The records below are to be set down again exactly, with the pictures left out.

_ _ _ _

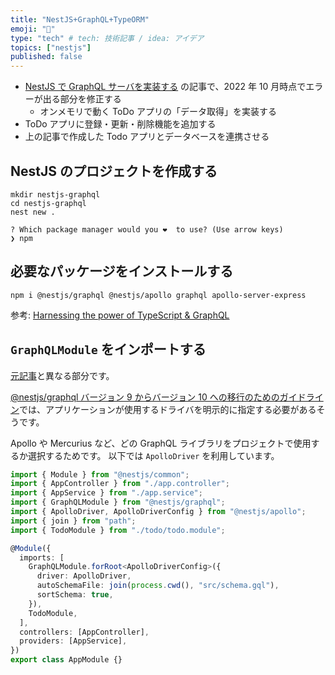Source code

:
 ```yaml
---
title: "NestJS+GraphQL+TypeORM"
emoji: "🐥"
type: "tech" # tech: 技術記事 / idea: アイデア
topics: ["nestjs"]
published: false
---
```


- [NestJS で GraphQL サーバを実装する](https://zenn.dev/hakushun/articles/7daac74ae9af25) の記事で、2022 年 10 月時点でエラーが出る部分を修正する
  - オンメモリで動く ToDo アプリの「データ取得」を実装する
- ToDo アプリに登録・更新・削除機能を追加する
- 上の記事で作成した Todo アプリとデータベースを連携させる

## NestJS のプロジェクトを作成する

```console
mkdir nestjs-graphql
cd nestjs-graphql
nest new .

? Which package manager would you ❤️  to use? (Use arrow keys)
❯ npm
```

## 必要なパッケージをインストールする

```console
npm i @nestjs/graphql @nestjs/apollo graphql apollo-server-express
```

参考: [Harnessing the power of TypeScript & GraphQL](https://docs.nestjs.com/graphql/quick-start)

## `GraphQLModule` をインポートする

[元記事](<(https://zenn.dev/hakushun/articles/7daac74ae9af25)>)と異なる部分です。

[@nestjs/graphql バージョン 9 からバージョン 10 への移行のためのガイドライン](https://docs.nestjs.com/graphql/migration-guide)では、アプリケーションが使用するドライバを明示的に指定する必要があるそうです。

Apollo や Mercurius など、どの GraphQL ライブラリをプロジェクトで使用するか選択するためです。
以下では `ApolloDriver` を利用しています。

```ts title=src/app.module.ts
import { Module } from "@nestjs/common";
import { AppController } from "./app.controller";
import { AppService } from "./app.service";
import { GraphQLModule } from "@nestjs/graphql";
import { ApolloDriver, ApolloDriverConfig } from "@nestjs/apollo";
import { join } from "path";
import { TodoModule } from "./todo/todo.module";

@Module({
  imports: [
    GraphQLModule.forRoot<ApolloDriverConfig>({
      driver: ApolloDriver,
      autoSchemaFile: join(process.cwd(), "src/schema.gql"),
      sortSchema: true,
    }),
    TodoModule,
  ],
  controllers: [AppController],
  providers: [AppService],
})
export class AppModule {}
```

_ _ _ _

▶ **RESPONSE TO THE TASK**:
Source code

:
 ```yaml
---
title: "NestJS+GraphQL+TypeORM"
emoji: "🐥"
type: "tech" # tech: 技術記事 / idea: アイデア
topics: ["nestjs"]
published: false
---
```


- [NestJS で GraphQL サーバを実装する](https://zenn.dev/hakushun/articles/7daac74ae9af25) の記事で、2022 年 10 月時点でエラーが出る部分を修正する
  - オンメモリで動く ToDo アプリの「データ取得」を実装する
- ToDo アプリに登録・更新・削除機能を追加する
- 上の記事で作成した Todo アプリとデータベースを連携させる

## NestJS のプロジェクトを作成する

```console
mkdir nestjs-graphql
cd nestjs-graphql
nest new .

? Which package manager would you ❤️  to use? (Use arrow keys)
❯ npm
```

## 必要なパッケージをインストールする

```console
npm i @nestjs/graphql @nestjs/apollo graphql apollo-server-express
```

参考: [Harnessing the power of TypeScript & GraphQL](https://docs.nestjs.com/graphql/quick-start)

## `GraphQLModule` をインポートする

[元記事](<(https://zenn.dev/hakushun/articles/7daac74ae9af25)>)と異なる部分です。

[@nestjs/graphql バージョン 9 からバージョン 10 への移行のためのガイドライン](https://docs.nestjs.com/graphql/migration-guide)では、アプリケーションが使用するドライバを明示的に指定する必要があるそうです。

Apollo や Mercurius など、どの GraphQL ライブラリをプロジェクトで使用するか選択するためです。
以下では `ApolloDriver` を利用しています。

```ts title=src/app.module.ts
import { Module } from "@nestjs/common";
import { AppController } from "./app.controller";
import { AppService } from "./app.service";
import { GraphQLModule } from "@nestjs/graphql";
import { ApolloDriver, ApolloDriverConfig } from "@nestjs/apollo";
import { join } from "path";
import { TodoModule } from "./todo/todo.module";

@Module({
  imports: [
    GraphQLModule.forRoot<ApolloDriverConfig>({
      driver: ApolloDriver,
      autoSchemaFile: join(process.cwd(), "src/schema.gql"),
      sortSchema: true,
    }),
    TodoModule,
  ],
  controllers: [AppController],
  providers: [AppService],
})
export class AppModule {}
```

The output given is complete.